Abstract

Summary The ability of liposomes (LP) to entrap ascorbic acid (AA) was improved via coating with xanthan gum (XG). The encapsulation efficiency of AA liposomes (AA-LP) increased from 29.7% to 76.2%, and their retention ratio in simulated gastric and intestinal fluids reduced from 43.0% to 29.4% and 78.56% to 49.2%, respectively, after coating with XG, indicating that AA-LP stability was effectively increased. XG-AA-LP zeta potential and particle size increased from −29.4 mV to −51.6 mV and 240.9 nm to 291.4 nm, respectively.

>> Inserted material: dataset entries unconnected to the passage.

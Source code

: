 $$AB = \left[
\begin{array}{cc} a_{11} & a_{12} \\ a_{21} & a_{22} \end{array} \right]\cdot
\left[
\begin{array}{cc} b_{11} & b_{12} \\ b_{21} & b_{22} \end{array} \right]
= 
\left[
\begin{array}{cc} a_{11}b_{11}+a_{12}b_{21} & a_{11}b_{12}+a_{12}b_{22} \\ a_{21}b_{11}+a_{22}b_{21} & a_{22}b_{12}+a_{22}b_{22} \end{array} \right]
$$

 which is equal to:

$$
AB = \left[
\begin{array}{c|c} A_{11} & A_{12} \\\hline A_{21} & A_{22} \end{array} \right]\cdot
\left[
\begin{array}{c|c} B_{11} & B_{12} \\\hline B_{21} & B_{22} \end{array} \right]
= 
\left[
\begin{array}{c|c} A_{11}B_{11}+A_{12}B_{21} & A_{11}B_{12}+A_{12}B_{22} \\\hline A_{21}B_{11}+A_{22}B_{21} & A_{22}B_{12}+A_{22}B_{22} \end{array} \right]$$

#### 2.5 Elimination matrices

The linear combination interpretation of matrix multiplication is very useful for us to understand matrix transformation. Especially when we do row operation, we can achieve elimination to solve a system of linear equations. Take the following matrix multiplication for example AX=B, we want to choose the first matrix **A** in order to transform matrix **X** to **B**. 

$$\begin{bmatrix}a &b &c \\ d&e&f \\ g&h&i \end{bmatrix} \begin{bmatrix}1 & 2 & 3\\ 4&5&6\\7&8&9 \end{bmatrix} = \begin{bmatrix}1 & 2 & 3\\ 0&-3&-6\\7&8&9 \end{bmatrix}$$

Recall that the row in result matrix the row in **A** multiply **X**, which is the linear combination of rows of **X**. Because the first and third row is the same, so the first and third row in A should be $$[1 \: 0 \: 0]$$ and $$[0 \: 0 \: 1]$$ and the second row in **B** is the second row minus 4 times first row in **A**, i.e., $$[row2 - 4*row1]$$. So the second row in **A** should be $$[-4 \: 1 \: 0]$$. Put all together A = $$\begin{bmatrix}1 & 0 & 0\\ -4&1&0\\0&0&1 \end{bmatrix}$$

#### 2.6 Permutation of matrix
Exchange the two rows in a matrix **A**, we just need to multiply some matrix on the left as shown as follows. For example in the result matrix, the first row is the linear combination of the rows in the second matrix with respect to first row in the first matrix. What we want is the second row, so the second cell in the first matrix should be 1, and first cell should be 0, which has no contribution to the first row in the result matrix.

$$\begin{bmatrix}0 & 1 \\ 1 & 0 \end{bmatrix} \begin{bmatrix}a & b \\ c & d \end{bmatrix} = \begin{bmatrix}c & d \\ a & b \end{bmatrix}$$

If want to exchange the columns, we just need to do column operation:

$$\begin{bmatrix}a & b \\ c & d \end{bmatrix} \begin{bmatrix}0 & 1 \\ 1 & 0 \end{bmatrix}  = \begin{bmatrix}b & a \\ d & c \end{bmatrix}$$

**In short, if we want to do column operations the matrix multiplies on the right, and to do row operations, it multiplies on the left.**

The increase in XG-AA-LP P values indicated that XG inhibited the movement of phospholipids, leading to a decrease in phospholipid bilayer mobility. Furthermore, FTIR results implied that noncovalent bonding forces such as hydrogen bonding, electrostatic forces, etc. played crucial roles in the binding of XG to AA-Lip, and DSC results indicated that the thermal stability of LP increased after coating with XG. TEM results signified that some irregular substances bound to the surface of AA-LP and the liposome particles became larger compared to those of AA-LP, and the surface of AA-LP was coated with XG. These findings suggest that XG coating can be an effective strategy to develop LP ability to deliver AA and to increase AA-LP stability.